Zunächst einmal hatte es den Anschein, als würde Angela Merkel daran anknüpfen – und nicht an die politischen Vorstellungen der Grünen.
Außerdem hatte sich schon vor 2005 in der CDU unter der Bezeichnung „Pizza-Connection“ eine Gruppe junger CDU-Politiker zusammengetan, die politische Beziehungen zu den Grünen aufbauten. Als Merkel dann Kanzlerin wurde, kam diese Truppe sofort nach oben. Und man darf nicht vergessen: Schon sehr früh tauchte in einem Papier des Wissenschaftlichen Beirats des Umweltministeriums die Idee von der „Transformation“ der Gesellschaft auf, notfalls gegen die Mehrheit der Bevölkerung, um die Welt zu retten.

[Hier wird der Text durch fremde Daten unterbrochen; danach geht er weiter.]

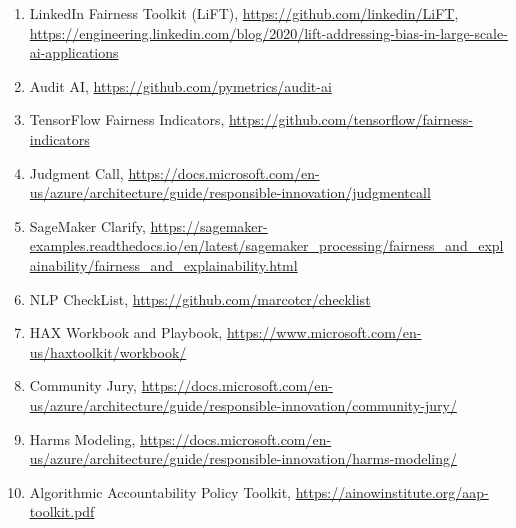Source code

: \documentclass[acmsmall]{acmart}
\begin{document}
\begin{enumerate}[label=T\arabic*]
    \item \label{itm:T18-LiFT} LinkedIn Fairness Toolkit (LiFT), 	\url{https://github.com/linkedin/LiFT}, \url{https://engineering.linkedin.com/blog/2020/lift-addressing-bias-in-large-scale-ai-applications}
    \item \label{itm:T19-AuditAI}	Audit AI, \url{https://github.com/pymetrics/audit-ai}
    \item \label{itm:T20-TensorFlow} TensorFlow Fairness Indicators,	\url{https://github.com/tensorflow/fairness-indicators}
    \item \label{itm:T21-JudgmentCall} Judgment Call,	\url{https://docs.microsoft.com/en-us/azure/architecture/guide/responsible-innovation/judgmentcall}
    \item \label{itm:T22-SageMaker} SageMaker Clarify, \url{https://sagemaker-examples.readthedocs.io/en/latest/sagemaker_processing/fairness_and_explainability/fairness_and_explainability.html}
    \item \label{itm:T23-NLPChecklist}	NLP CheckList, 	\url{https://github.com/marcotcr/checklist}
    \item \label{T24-HAX} HAX Workbook and Playbook, 	\url{https://www.microsoft.com/en-us/haxtoolkit/workbook/}
    \item \label{itm:T27-CommunityJury}	Community Jury, \url{https://docs.microsoft.com/en-us/azure/architecture/guide/responsible-innovation/community-jury/}
    \item \label{itm:T28-HarmsModeling}	Harms Modeling,	\url{https://docs.microsoft.com/en-us/azure/architecture/guide/responsible-innovation/harms-modeling/}
    \item \label{itm:T29-AlgorithmicAccountabilityPolicy}	Algorithmic Accountability Policy Toolkit,	\url{https://ainowinstitute.org/aap-toolkit.pdf}

\end{enumerate}


\end{document}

In Ihrem Buch schildern Sie diese Veränderungen als sehr allmählichen Prozess.
Merkels Kanzlerschaft teilt sich im Rückblick in vier Abschnitte, die den jeweiligen Legislaturperioden entsprechen. Die erste Periode war geprägt durch ein Vortasten. Sie merkte spätestens in der Finanzkrise 2008, als es in der SPD und auch in der CDU den Ruf nach sehr viel mehr staatlicher Intervention und Wirtschaftslenkung gab: Ich stoße in der Partei auf gar keinen so großen Widerstand. Das nutzte sie gnadenlos aus. In der zweiten Periode hat sie dann auf europäischer Ebene das deutsche Stabilitätsmodell aufgegeben.
In dieser Zeit, die als „Eurokrise“ in die Geschichte einging …

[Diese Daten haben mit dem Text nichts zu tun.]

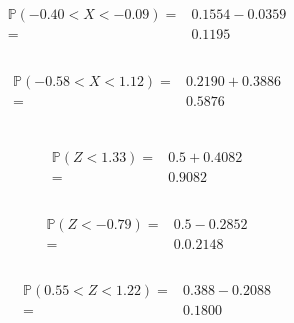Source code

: \documentclass{article}
\begin{document}
        \subsection{}
            \begin{equation*}
                \begin{split}
                    \mathbb{P}(-0.40<X<-0.09)=&0.1554-0.0359\\
                        =&0.1195
                \end{split}
            \end{equation*}
        \subsection{}
            \begin{equation*}
                \begin{split}
                    \mathbb{P}(-0.58<X<1.12)=&0.2190+0.3886\\
                        =&0.5876
                \end{split}
            \end{equation*}
    \section{}
        \subsection{}  
            \begin{equation*}
                \begin{split}
                    \mathbb{P}(Z<1.33)=&0.5+0.4082\\
                        =&0.9082
                \end{split}
            \end{equation*}
        \subsection{}  
            \begin{equation*}
                \begin{split}
                    \mathbb{P}(Z<-0.79)=&0.5-0.2852\\
                        =&0.0.2148
                \end{split}
            \end{equation*}
        \subsection{}  
            \begin{equation*}
                \begin{split}
                    \mathbb{P}(0.55<Z<1.22)=&0.388-0.2088\\
                        =&0.1800
                \end{split}
            \end{equation*}
\end{document}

Das war keine Euro-, sondern eine Staatsschuldenkrise. Die Finanzmärkte hatten damals die Südländer in der Bonität herabgestuft, was bedeutete, dass sie höhere Zinsen für ihre Anleihen zahlen mussten. Aber es herrschte damals – auch in der CDU-Führung – die Meinung, dass es nicht ginge, wenn verschiedene Euroländer unterschiedliche Zinsen zahlen müssten. Es begann die sogenannte Eurorettungspolitik. Und dafür wurde alles über Bord geworfen, was Kohl vorher in die Europäischen Verträge hineinverhandelt hatte. Die CDU hatte ja ihren Wählern das Versprechen gegeben, dass kein Eurostaat für die Schulden eines anderen haften würde. Das galt plötzlich nicht mehr.
Wie lässt sich dieser schnelle Meinungsumschwung erklären?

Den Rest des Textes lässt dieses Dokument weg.